El Ministerio de Energía y Ambiente de Mendoza anunció un importante hallazgo: un nuevo registro del gato andino (Leopardus jacobita) en el departamento de Malargüe, gracias a cámaras trampa instaladas por los guardaparques en la Caverna de las Brujas. Este descubrimiento suma datos esenciales para la protección de uno de los felinos más amenazados de América.
Este animal, conocido por su carácter esquivo, habita en regiones montañosas de Argentina, Chile, Bolivia y Perú. Se estima que en toda su área de distribución quedan menos de 2.200 ejemplares. En Mendoza, la población del gato andino posee una singularidad genética que posiciona a la provincia como un punto estratégico para su resguardo a nivel continental.
El seguimiento de esta especie combina monitoreos con cámaras trampa, análisis genéticos y aportes de los pobladores rurales. Estos registros permiten crear mapas de presencia, identificar corredores biológicos y diseñar estrategias científicas para su conservación. En este sentido, Ignacio Haudet, director de Biodiversidad y Ecoparque, afirmó: “Cada nuevo registro representa mucho más que una fotografía. Es evidencia científica que nos permite comprender cómo se distribuye la especie, identificar los ambientes prioritarios para su conservación y fortalecer las políticas públicas”.
Por su parte, Adrián Gorrindo, jefe del Departamento de Fauna, destacó que “cada nuevo registro de gato andino tiene un enorme valor para la gestión de la fauna silvestre porque nos permite transformar datos de campo en herramientas concretas para la conservación”. Subrayó además la importancia del trabajo conjunto entre Estado, científicos y comunidades locales para orientar las acciones dentro y fuera de las áreas protegidas.
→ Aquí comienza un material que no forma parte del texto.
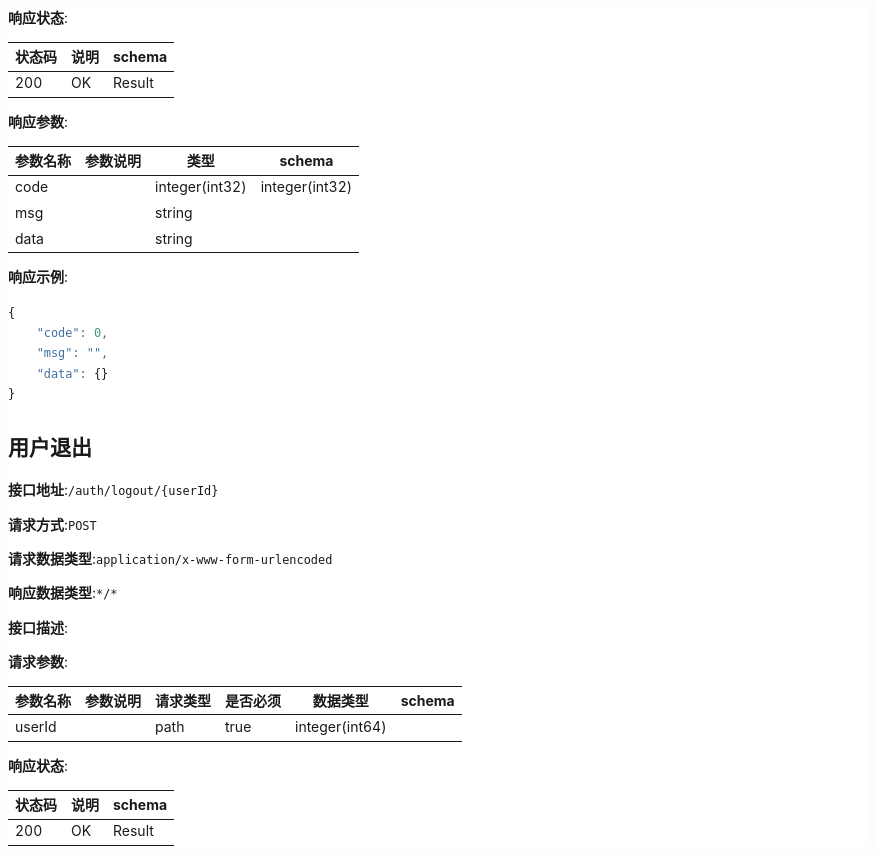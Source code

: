
**响应状态**:


| 状态码 | 说明 | schema |
| -------- | -------- | ----- | 
|200|OK|Result|


**响应参数**:


| 参数名称 | 参数说明 | 类型 | schema |
| -------- | -------- | ----- |----- | 
|code||integer(int32)|integer(int32)|
|msg||string||
|data||string||


**响应示例**:
```javascript
{
	"code": 0,
	"msg": "",
	"data": {}
}
```


## 用户退出


**接口地址**:`/auth/logout/{userId}`


**请求方式**:`POST`


**请求数据类型**:`application/x-www-form-urlencoded`


**响应数据类型**:`*/*`


**接口描述**:


**请求参数**:


| 参数名称 | 参数说明 | 请求类型    | 是否必须 | 数据类型 | schema |
| -------- | -------- | ----- | -------- | -------- | ------ |
|userId||path|true|integer(int64)||


**响应状态**:


| 状态码 | 说明 | schema |
| -------- | -------- | ----- | 
|200|OK|Result|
Las reservas naturales como laboratorios de conservación
Iván Funes Pinter, director de Áreas Protegidas, resaltó el papel fundamental de las reservas naturales como “verdaderos laboratorios naturales donde podemos conocer, monitorear y proteger especies tan emblemáticas como el gato andino”. Destacó que la presencia activa de guardaparques y la colaboración con instituciones científicas son claves para que la protección sea efectiva.
Este nuevo registro se suma a otro histórico avistaje ocurrido meses atrás en la misma Área Natural Protegida Caverna de las Brujas, reafirmando a Malargüe como un territorio estratégico para la conservación del felino. La continuidad de estos programas de investigación y monitoreo es vital para sostener los avances en su protección.
Además, el proyecto involucra a productores y habitantes locales, quienes aportan información valiosa para identificar zonas críticas y fomentar la convivencia entre actividades productivas y fauna silvestre. Se impulsan campañas de educación ambiental y capacitaciones para minimizar conflictos entre la ganadería y los carnívoros nativos.
Desde el Ministerio recuerdan que la fauna silvestre es patrimonio natural de Mendoza y que su captura, tenencia o comercialización están prohibidas por ley. Invitan a la comunidad a respetar los ambientes naturales y a reportar cualquier situación que pueda poner en riesgo a estas especies autóctonas.